Yesterday I got out of the house AND took a shower! Double win! I spent my time out getting myself a 2018 planner because I’ve been without one for over a week now and I’m barely surviving (type A personality problems). When I am out on my own, I feel like I can breathe again. Lilah needs so much from me that sometimes I don’t even realize that I’ve neglected myself until there’s someone else watching out for her and I can just take a minute to be fully in my body. I don’t know whether it’s my own personality, or the pressure of our culture, or just this overall sense of fear that these moments will disappear and I won’t be able to get them back, but I often feel mom expectations strangling me.
It started when I was pregnant. The pressure to adorably capture every single week with a bump picture was suffocating. I never remembered, and part of me just didn’t care about doing it. But I would see other pregnant friend’s posts on social media and I would immediately panic because I wasn’t doing that. Was I missing something? Was I neglecting to capture these memories for my baby girl? And now she’s here, and the pull to capture every little moment, and document every smile, is even stronger. Sure I take a lot of pictures (have you seen that sweet little face?), and I journal most days and include Lilah milestones in that, but not a lot of planned memory capturing going on here. Of course I had high hopes going into this mama thing that I would create an organized online photo album and write all about Lilah’s day every single evening. But instead, our pictures of Lilah are hanging out somewhere in the cloud, and sleep is much more important to me at night than anything else.

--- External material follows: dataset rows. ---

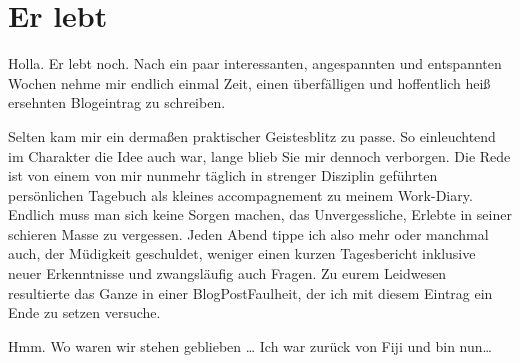 \chapter{Er lebt}

Holla. Er lebt noch. Nach ein paar interessanten, angespannten und
entspannten Wochen nehme mir endlich einmal Zeit, einen überfälligen und
hoffentlich heiß ersehnten Blogeintrag zu schreiben.

Selten kam mir ein dermaßen praktischer Geistesblitz zu passe. So
einleuchtend im Charakter die Idee auch war, lange blieb Sie mir dennoch
verborgen. Die Rede ist von einem von mir nunmehr täglich in strenger
Disziplin geführten persönlichen Tagebuch als kleines accompagnement zu
meinem Work-Diary. Endlich muss man sich keine Sorgen machen, das
Unvergessliche, Erlebte in seiner schieren Masse zu vergessen. Jeden
Abend tippe ich also mehr oder manchmal auch, der Müdigkeit geschuldet,
weniger einen kurzen Tagesbericht inklusive neuer Erkenntnisse und
zwangsläufig auch Fragen. Zu eurem Leidwesen resultierte das Ganze in
einer BlogPostFaulheit, der ich mit diesem Eintrag ein Ende zu setzen
versuche.

Hmm. Wo waren wir stehen geblieben \ldots{} Ich war zurück von Fiji und
bin nun\ldots{}

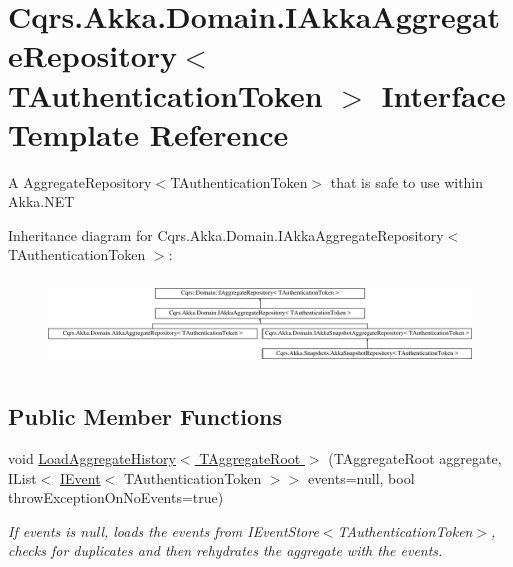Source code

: \hypertarget{interfaceCqrs_1_1Akka_1_1Domain_1_1IAkkaAggregateRepository}{}\section{Cqrs.\+Akka.\+Domain.\+I\+Akka\+Aggregate\+Repository$<$ T\+Authentication\+Token $>$ Interface Template Reference}
\label{interfaceCqrs_1_1Akka_1_1Domain_1_1IAkkaAggregateRepository}


A Aggregate\+Repository$<$\+T\+Authentication\+Token$>$ that is safe to use within Akka.\+N\+ET  


Inheritance diagram for Cqrs.\+Akka.\+Domain.\+I\+Akka\+Aggregate\+Repository$<$ T\+Authentication\+Token $>$\+:\begin{figure}[H]
\begin{center}
\leavevmode
\includegraphics[height=2.357895cm]{interfaceCqrs_1_1Akka_1_1Domain_1_1IAkkaAggregateRepository}
\end{center}
\end{figure}
\subsection*{Public Member Functions}
\begin{DoxyCompactItemize}
\item 
void \hyperlink{interfaceCqrs_1_1Akka_1_1Domain_1_1IAkkaAggregateRepository_a9010b259daf5d09f7269277361015ddf_a9010b259daf5d09f7269277361015ddf}{Load\+Aggregate\+History$<$ T\+Aggregate\+Root $>$} (T\+Aggregate\+Root aggregate, I\+List$<$ \hyperlink{interfaceCqrs_1_1Events_1_1IEvent}{I\+Event}$<$ T\+Authentication\+Token $>$$>$ events=null, bool throw\+Exception\+On\+No\+Events=true)
\begin{DoxyCompactList}\small\item\em If {\itshape events}  is null, loads the events from I\+Event\+Store$<$\+T\+Authentication\+Token$>$, checks for duplicates and then rehydrates the {\itshape aggregate}  with the events. \end{DoxyCompactList}\end{DoxyCompactItemize}


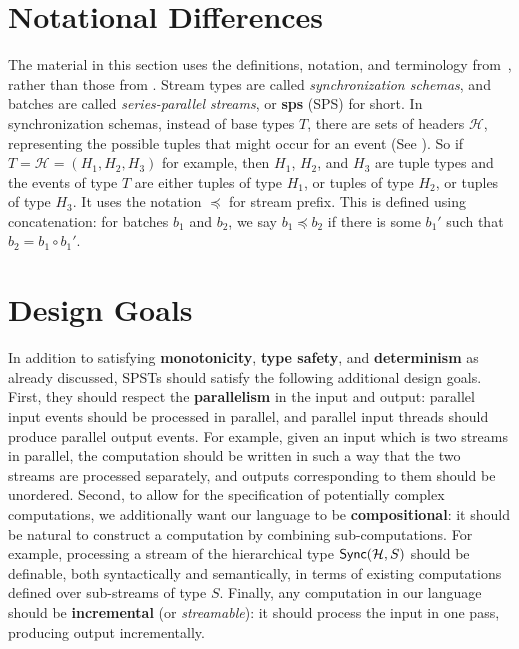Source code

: \section{Notational Differences}

The material in this section uses the definitions, notation, and terminology from~,
rather than those from .
Stream types are called \emph{synchronization schemas},
and batches are called \emph{series-parallel streams}, or \textbf{sps} (SPS)
for short.
In synchronization schemas, instead of base types $T$, there are sets of headers $\mathcal{H}$, representing the possible tuples that might occur for an event
(See ).
So if $T = \mathcal{H} = (H_1, H_2, H_3)$ for example, then $H_1$, $H_2$, and $H_3$ are tuple types and the events of type $T$ are either tuples of type $H_1$, or tuples of type $H_2$, or tuples of type $H_3$.
It uses the notation $\preceq$ for stream prefix.
This is defined using concatenation:
for batches $b_1$ and $b_2$, we say $b_1 \preceq b_2$ if there is some $b_1'$ such that $b_2 = b_1 \circ b_1'$.

\section{Design Goals}
\label{45:sec:design-goals}

In addition to satisfying \textbf{monotonicity}, \textbf{type safety}, and \textbf{determinism} as already discussed,
SPSTs should satisfy the following additional design goals.
First, they should respect the \textbf{parallelism}
in the input and output: parallel input events should be processed in parallel,
and parallel input threads should produce parallel output events.
For example, given an input which is two streams in parallel, the computation should be written in such a way that the two streams are processed separately, and outputs corresponding to them should be unordered.
Second,
to allow for the specification of potentially complex computations, we additionally want our language to be \textbf{compositional}: it should be natural to construct a computation by combining sub-computations.
For example, processing a stream of the hierarchical type $\mathsf{Sync}({\mathcal{H}}, S)$
should be definable, both syntactically and semantically, in terms of
existing computations defined over sub-streams of type $S$.
Finally, any computation in our language should be \textbf{incremental} (or \emph{streamable}): it should process the input in one pass, producing output incrementally.

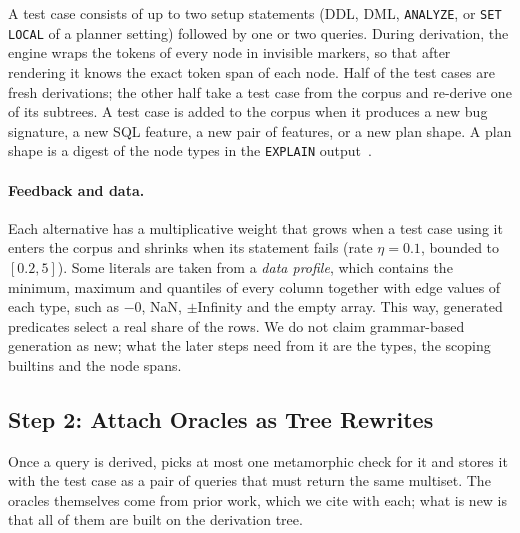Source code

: A test case consists of up to two setup statements (DDL, DML, \texttt{ANALYZE},
or \texttt{SET LOCAL} of a planner setting) followed by one or two queries.
During derivation, the engine wraps the tokens of every node in invisible
markers, so that after rendering it knows the exact token span of each node.
Half of the test cases are fresh derivations; the other half take a test case
from the corpus and re-derive one of its subtrees. A test case is added to the
corpus when it produces a new bug signature, a new SQL feature, a new pair of
features, or a new plan shape. A plan shape is a digest of the node types in the
\texttt{EXPLAIN} output~\cite{ba2023qpg}.

\paragraph{Feedback and data.} Each alternative has a multiplicative weight
that grows when a test case using it enters the corpus and shrinks when its
statement fails (rate $\eta=0.1$, bounded to $[0.2,5]$). Some literals are taken
from a \emph{data profile}, which contains the minimum, maximum and quantiles of
every column together with edge values of each type, such as $-0$, NaN,
$\pm$Infinity and the empty array. This way, generated predicates select a
real share of the rows. We do not claim grammar-based generation as new; what
the later steps need from it are the types, the scoping builtins and the node
spans.

\subsection{Step 2: Attach Oracles as Tree Rewrites}
\label{sec:oracles}

Once a query is derived, \tool picks at most one metamorphic check for it and
stores it with the test case as a pair of queries that must return the same
multiset. The oracles themselves come from prior work, which we cite with each;
what is new is that all of them are built on the derivation tree.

Yesterday afternoon, after a particularly panicky moment in regards to my failure to organize my daughter’s memories, I found myself thinking about what is important to me from my childhood. My amazing mom kept journals and calendars for us and it really is fun to see what I was doing 2 weeks after birth, but honestly I can count on one hand the amount of times I have looked at those. But that picture of me running down the beach in my duck bathing suit? I look at that all the time. And that blanket I slept with until I was 10? It houses more memories than I can even explain. And above all else the most important things have been the things my parents taught me. The hours and hours a day my mom spent teaching me to read and write my name. The evenings when my dad would come home and wrestle with us until we could barely breathe we were laughing so hard. Those things above all else, I hold onto. The other stuff, while sweet and fun to look at, isn’t a must. I don’t have to do it, and Lilah will be okay, I will be okay.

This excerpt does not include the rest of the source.